Whether you call it the yeti, the abominable snowman or Bigfoot, tales about a primate-like beast roaming the hills have been told and retold for centuries, and even inspired some serious scientific inquiry.

Last year, Oxford geneticist Bryan Sykes and colleagues did DNA tests on various animal hairs that allegedly came from a yeti. They concluded that all of the hairs derived from other common animals like dogs, save two, which contained genetic material most closely matching that of a paleolithic polar bear fossil dating to tens of thousands of years ago. The study suggested that there may be an as-yet undiscovered population of polar bear–like animals living in the Himalayas, which could explain the yeti legend.
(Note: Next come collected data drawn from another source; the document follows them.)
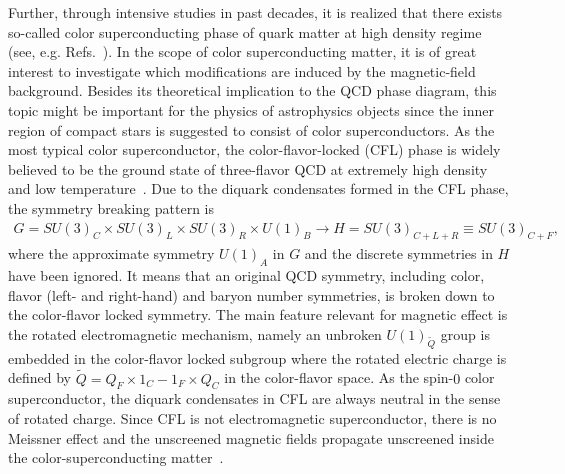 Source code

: \documentclass[prd, showpacs,nofootinbib,amsmath,amssymb]{revtex4}
\begin{document}
Further, through intensive studies in past decades, it is realized that there exists so-called color
superconducting phase of quark matter at high density regime (see, e.g.
Refs.~\cite{alford2004dense,buballa2005njl}). In the scope of color superconducting matter, it is of
great interest to investigate which modifications are induced by the magnetic-field background.
Besides its theoretical implication to the QCD phase diagram, this topic might be important for the physics of astrophysics objects since the inner region of compact stars is suggested to consist of color superconductors.
As the most typical color superconductor, the color-flavor-locked (CFL) phase is widely believed to be
the ground state of three-flavor QCD at extremely high density and low temperature~\cite{alford1998qcd}. Due to the
diquark condensates formed in the CFL phase, the symmetry breaking pattern is
\begin{eqnarray}
G=SU(3)_{C}\times SU(3)_{L}
\times SU(3)_{R}\times U(1)_{B} \rightarrow H=SU(3)_{C+L+R}\equiv SU(3)_{C+F},\label{cfl}
\end{eqnarray}
where the approximate symmetry $U(1)_{A}$ in $G$ and the discrete symmetries in $H$ have been ignored.
It means that an original QCD symmetry, including color, flavor (left- and right-hand) and baryon number
symmetries, is broken down to the color-flavor locked symmetry.
The main feature relevant for magnetic effect is the rotated electromagnetic mechanism, namely an unbroken
$U(1)_{\widetilde{Q}}$ group is embedded in the color-flavor locked subgroup where the rotated electric
charge is defined by $\widetilde{Q}=Q_{F}\times {1}_{C}-{1}_{F}\times Q_{C}$ in the color-flavor space.
As the spin-$0$ color superconductor, the diquark condensates in CFL are always neutral in the sense of
rotated charge.
Since CFL is not electromagnetic superconductor, there is no Meissner effect and the unscreened magnetic
fields propagate unscreened inside the color-superconducting matter~\cite{alford1998qcd,alford2000magnetic}.
\end{document}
But new research refutes that, saying that DNA from the hairs in question likely belong to a brown bear, a common species found throughout much of Asia.

In a study published in the journal Zookeys, scientists looked more closely at the gene fragment that Sykes examined, which came from the mystery hairs. They found that the sequence of nucleotides (the building blocks of DNA) in this fragment could very well have come from a brown bear. After all, the fragment contained only four nucleotides that were different from the same gene in brown bears. And these differences occurred at spots in the genetic code that are known to vary between different individual brown bears. These animals are recognized inhabitants of the Himalayas, as well as Alaska, western Canada and northwestern U.S.—all places where Bigfoot sightings have been reported.

So Bigfoot may be explained perhaps by the occasionally odd, aggressive or strange-looking individual big brown bear, the study suggests. But why spoil folklore with a little science?